● **TASK OBJECTIVE**
For every line in the data below that contains "resource", copy the line.
□ □ □
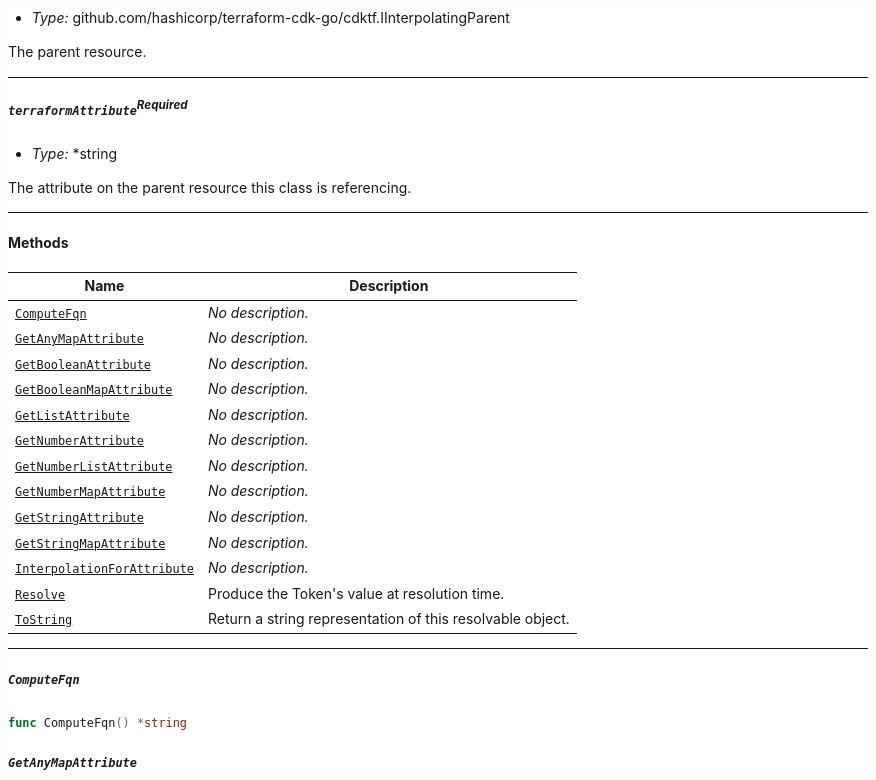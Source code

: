 - *Type:* github.com/hashicorp/terraform-cdk-go/cdktf.IInterpolatingParent

The parent resource.

---

##### `terraformAttribute`<sup>Required</sup> <a name="terraformAttribute" id="@cdktf/provider-cloudflare.zoneDnsSettings.ZoneDnsSettingsSoaOutputReference.Initializer.parameter.terraformAttribute"></a>

- *Type:* *string

The attribute on the parent resource this class is referencing.

---

#### Methods <a name="Methods" id="Methods"></a>

| **Name** | **Description** |
| --- | --- |
| <code><a href="#@cdktf/provider-cloudflare.zoneDnsSettings.ZoneDnsSettingsSoaOutputReference.computeFqn">ComputeFqn</a></code> | *No description.* |
| <code><a href="#@cdktf/provider-cloudflare.zoneDnsSettings.ZoneDnsSettingsSoaOutputReference.getAnyMapAttribute">GetAnyMapAttribute</a></code> | *No description.* |
| <code><a href="#@cdktf/provider-cloudflare.zoneDnsSettings.ZoneDnsSettingsSoaOutputReference.getBooleanAttribute">GetBooleanAttribute</a></code> | *No description.* |
| <code><a href="#@cdktf/provider-cloudflare.zoneDnsSettings.ZoneDnsSettingsSoaOutputReference.getBooleanMapAttribute">GetBooleanMapAttribute</a></code> | *No description.* |
| <code><a href="#@cdktf/provider-cloudflare.zoneDnsSettings.ZoneDnsSettingsSoaOutputReference.getListAttribute">GetListAttribute</a></code> | *No description.* |
| <code><a href="#@cdktf/provider-cloudflare.zoneDnsSettings.ZoneDnsSettingsSoaOutputReference.getNumberAttribute">GetNumberAttribute</a></code> | *No description.* |
| <code><a href="#@cdktf/provider-cloudflare.zoneDnsSettings.ZoneDnsSettingsSoaOutputReference.getNumberListAttribute">GetNumberListAttribute</a></code> | *No description.* |
| <code><a href="#@cdktf/provider-cloudflare.zoneDnsSettings.ZoneDnsSettingsSoaOutputReference.getNumberMapAttribute">GetNumberMapAttribute</a></code> | *No description.* |
| <code><a href="#@cdktf/provider-cloudflare.zoneDnsSettings.ZoneDnsSettingsSoaOutputReference.getStringAttribute">GetStringAttribute</a></code> | *No description.* |
| <code><a href="#@cdktf/provider-cloudflare.zoneDnsSettings.ZoneDnsSettingsSoaOutputReference.getStringMapAttribute">GetStringMapAttribute</a></code> | *No description.* |
| <code><a href="#@cdktf/provider-cloudflare.zoneDnsSettings.ZoneDnsSettingsSoaOutputReference.interpolationForAttribute">InterpolationForAttribute</a></code> | *No description.* |
| <code><a href="#@cdktf/provider-cloudflare.zoneDnsSettings.ZoneDnsSettingsSoaOutputReference.resolve">Resolve</a></code> | Produce the Token's value at resolution time. |
| <code><a href="#@cdktf/provider-cloudflare.zoneDnsSettings.ZoneDnsSettingsSoaOutputReference.toString">ToString</a></code> | Return a string representation of this resolvable object. |

---

##### `ComputeFqn` <a name="ComputeFqn" id="@cdktf/provider-cloudflare.zoneDnsSettings.ZoneDnsSettingsSoaOutputReference.computeFqn"></a>

```go
func ComputeFqn() *string
```

##### `GetAnyMapAttribute` <a name="GetAnyMapAttribute" id="@cdktf/provider-cloudflare.zoneDnsSettings.ZoneDnsSettingsSoaOutputReference.getAnyMapAttribute"></a>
□ □ □
● **TASK SOLUTION**
The parent resource.
The attribute on the parent resource this class is referencing.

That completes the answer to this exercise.